## Instructions to follow
Tally the lines below that contain the word "https". Only the number should be returned.
BEGIN Data in this exercise
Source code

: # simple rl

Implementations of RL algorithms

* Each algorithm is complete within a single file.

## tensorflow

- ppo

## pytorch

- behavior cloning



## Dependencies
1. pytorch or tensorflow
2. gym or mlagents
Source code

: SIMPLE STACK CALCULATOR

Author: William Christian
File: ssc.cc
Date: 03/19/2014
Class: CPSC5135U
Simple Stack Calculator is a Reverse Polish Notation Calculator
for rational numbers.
END Data in this exercise
BEGIN Data in this exercise
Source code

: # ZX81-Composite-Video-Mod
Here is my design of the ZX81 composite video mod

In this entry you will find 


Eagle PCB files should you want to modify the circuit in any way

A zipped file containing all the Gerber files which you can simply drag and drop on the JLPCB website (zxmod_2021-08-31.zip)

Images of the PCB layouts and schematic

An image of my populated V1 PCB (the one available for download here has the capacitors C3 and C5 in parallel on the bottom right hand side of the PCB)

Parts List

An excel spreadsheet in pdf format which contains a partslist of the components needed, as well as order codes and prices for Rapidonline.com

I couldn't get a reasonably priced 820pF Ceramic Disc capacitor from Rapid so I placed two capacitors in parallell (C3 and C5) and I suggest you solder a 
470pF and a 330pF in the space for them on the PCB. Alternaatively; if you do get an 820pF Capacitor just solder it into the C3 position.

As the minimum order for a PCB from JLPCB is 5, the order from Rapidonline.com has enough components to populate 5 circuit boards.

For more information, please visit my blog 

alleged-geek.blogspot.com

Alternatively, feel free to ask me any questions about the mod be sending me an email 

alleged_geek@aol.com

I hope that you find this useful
END Data in this exercise
BEGIN Data in this exercise
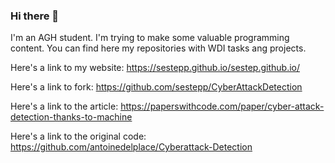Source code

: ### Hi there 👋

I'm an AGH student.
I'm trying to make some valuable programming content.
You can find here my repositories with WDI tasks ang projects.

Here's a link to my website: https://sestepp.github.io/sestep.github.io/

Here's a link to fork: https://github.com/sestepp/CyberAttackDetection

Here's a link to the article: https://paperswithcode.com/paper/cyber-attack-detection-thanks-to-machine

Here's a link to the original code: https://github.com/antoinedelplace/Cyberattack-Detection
END Data in this exercise
## Answer below
4